◆ **About this exercise**
Report each line of the data below in which "acorns" appears.

Dataset entries
+ + + +

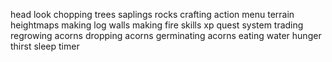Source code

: head look
chopping trees
saplings
rocks
crafting
action menu
terrain heightmaps
making log walls
making fire
skills
xp
quest system
trading
regrowing acorns
dropping acorns
germinating acorns
eating
water
hunger
thirst
sleep timer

+ + + +

◆ **Answer section**
regrowing acorns
dropping acorns
germinating acorns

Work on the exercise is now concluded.